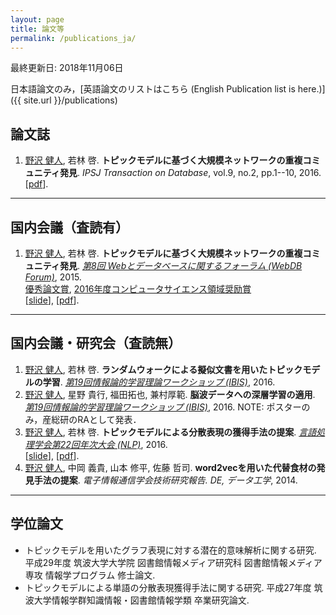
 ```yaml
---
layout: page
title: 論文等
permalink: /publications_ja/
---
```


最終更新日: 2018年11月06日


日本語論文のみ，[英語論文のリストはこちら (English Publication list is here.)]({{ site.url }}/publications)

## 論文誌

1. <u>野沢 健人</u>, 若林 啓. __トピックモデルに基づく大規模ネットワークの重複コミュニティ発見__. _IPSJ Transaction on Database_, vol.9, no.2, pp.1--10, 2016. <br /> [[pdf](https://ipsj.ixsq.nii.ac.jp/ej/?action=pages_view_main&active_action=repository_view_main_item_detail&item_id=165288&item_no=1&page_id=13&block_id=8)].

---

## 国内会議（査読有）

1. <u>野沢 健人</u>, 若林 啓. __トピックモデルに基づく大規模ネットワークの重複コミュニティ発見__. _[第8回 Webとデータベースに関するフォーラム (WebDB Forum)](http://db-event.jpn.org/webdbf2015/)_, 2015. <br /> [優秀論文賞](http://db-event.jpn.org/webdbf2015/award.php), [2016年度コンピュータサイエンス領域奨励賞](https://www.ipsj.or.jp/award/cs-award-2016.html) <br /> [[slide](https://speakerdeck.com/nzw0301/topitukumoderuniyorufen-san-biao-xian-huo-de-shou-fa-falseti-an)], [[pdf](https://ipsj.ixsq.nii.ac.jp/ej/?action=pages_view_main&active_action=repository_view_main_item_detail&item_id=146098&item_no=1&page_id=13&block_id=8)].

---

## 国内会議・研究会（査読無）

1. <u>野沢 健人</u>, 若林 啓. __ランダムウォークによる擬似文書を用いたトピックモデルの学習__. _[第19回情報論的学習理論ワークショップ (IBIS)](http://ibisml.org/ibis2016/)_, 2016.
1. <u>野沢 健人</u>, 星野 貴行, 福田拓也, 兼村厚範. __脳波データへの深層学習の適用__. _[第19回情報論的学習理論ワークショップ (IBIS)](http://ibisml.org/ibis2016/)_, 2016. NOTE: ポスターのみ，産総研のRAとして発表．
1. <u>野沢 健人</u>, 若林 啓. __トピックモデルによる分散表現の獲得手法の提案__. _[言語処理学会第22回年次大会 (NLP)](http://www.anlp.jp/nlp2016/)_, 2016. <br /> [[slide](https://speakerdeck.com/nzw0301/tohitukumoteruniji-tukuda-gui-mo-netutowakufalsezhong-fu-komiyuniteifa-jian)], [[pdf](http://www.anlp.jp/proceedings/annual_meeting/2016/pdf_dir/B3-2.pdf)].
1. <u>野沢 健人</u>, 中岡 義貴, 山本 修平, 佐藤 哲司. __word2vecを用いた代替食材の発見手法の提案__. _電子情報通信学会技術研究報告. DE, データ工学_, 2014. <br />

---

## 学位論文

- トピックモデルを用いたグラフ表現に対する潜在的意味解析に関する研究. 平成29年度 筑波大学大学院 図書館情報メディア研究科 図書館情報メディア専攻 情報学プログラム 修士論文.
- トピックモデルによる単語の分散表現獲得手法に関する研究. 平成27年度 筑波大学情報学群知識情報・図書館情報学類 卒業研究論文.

...

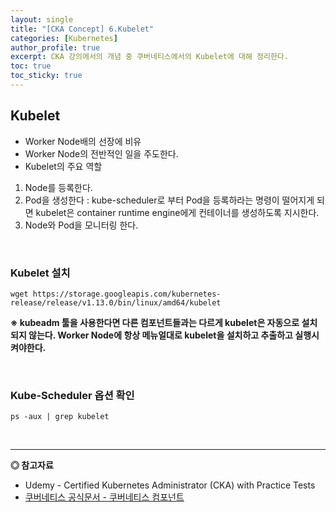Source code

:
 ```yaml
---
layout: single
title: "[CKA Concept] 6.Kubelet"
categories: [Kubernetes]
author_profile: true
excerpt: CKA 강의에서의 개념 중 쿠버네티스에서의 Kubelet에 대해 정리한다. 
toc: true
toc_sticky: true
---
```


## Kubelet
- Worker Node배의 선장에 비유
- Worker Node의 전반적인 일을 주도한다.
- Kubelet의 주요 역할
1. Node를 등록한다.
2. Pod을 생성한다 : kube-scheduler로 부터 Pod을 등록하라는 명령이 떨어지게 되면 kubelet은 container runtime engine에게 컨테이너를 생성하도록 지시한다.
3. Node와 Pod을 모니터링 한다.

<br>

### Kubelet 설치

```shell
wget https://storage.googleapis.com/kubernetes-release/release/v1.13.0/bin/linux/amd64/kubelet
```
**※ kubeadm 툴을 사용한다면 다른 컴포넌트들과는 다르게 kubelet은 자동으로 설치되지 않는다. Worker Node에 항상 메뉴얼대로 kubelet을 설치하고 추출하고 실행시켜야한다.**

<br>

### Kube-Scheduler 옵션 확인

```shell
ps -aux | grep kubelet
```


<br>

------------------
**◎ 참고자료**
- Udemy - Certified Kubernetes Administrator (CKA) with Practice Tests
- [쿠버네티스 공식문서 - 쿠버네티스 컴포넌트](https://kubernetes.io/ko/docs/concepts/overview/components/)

...

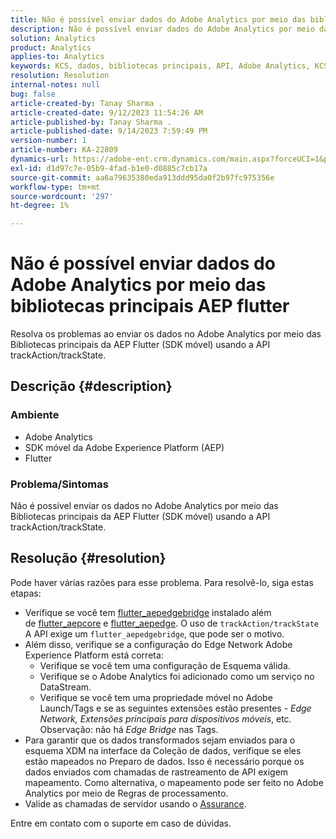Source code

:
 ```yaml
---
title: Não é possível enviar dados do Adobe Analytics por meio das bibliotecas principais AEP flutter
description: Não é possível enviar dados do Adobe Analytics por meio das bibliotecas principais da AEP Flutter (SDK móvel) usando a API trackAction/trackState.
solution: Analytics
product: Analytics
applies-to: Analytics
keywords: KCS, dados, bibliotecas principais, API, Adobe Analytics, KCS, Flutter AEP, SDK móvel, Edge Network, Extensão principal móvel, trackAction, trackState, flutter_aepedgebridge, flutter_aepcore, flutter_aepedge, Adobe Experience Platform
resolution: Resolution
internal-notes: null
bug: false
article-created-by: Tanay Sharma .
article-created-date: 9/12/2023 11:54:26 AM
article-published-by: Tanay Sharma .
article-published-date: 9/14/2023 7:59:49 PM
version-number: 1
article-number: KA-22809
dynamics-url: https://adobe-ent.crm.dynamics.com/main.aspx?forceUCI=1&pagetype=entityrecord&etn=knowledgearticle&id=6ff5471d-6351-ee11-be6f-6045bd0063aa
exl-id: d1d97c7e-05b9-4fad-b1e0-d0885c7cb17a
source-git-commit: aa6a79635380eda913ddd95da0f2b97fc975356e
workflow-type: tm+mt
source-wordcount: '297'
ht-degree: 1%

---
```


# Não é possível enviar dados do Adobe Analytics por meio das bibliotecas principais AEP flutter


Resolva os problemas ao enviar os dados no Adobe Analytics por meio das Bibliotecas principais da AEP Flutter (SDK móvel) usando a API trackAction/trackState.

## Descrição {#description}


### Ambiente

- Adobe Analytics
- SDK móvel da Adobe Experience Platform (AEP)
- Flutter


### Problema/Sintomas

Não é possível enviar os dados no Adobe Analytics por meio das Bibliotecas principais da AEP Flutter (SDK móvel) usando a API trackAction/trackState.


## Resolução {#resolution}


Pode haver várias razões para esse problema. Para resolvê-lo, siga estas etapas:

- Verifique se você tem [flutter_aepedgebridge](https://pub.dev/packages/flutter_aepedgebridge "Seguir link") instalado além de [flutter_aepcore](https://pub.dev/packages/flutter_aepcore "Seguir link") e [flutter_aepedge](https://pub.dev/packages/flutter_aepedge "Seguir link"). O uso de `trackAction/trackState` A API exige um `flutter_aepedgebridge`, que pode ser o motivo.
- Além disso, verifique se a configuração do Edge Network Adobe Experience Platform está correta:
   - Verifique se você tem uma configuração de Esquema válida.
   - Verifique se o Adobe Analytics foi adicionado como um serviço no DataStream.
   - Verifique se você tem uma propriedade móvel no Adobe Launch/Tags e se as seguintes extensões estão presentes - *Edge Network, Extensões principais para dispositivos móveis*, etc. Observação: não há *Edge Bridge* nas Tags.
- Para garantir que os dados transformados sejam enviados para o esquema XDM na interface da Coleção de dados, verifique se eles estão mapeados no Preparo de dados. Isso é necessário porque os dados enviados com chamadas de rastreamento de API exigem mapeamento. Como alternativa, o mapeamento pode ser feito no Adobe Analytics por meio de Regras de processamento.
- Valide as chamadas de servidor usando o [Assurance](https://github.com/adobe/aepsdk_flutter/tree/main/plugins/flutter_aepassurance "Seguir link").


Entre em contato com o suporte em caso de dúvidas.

• Brief: Lines of the listing above that contain the word "resolution" must all be copied.

• Reply:
resolution: Resolution
## Resolução {#resolution}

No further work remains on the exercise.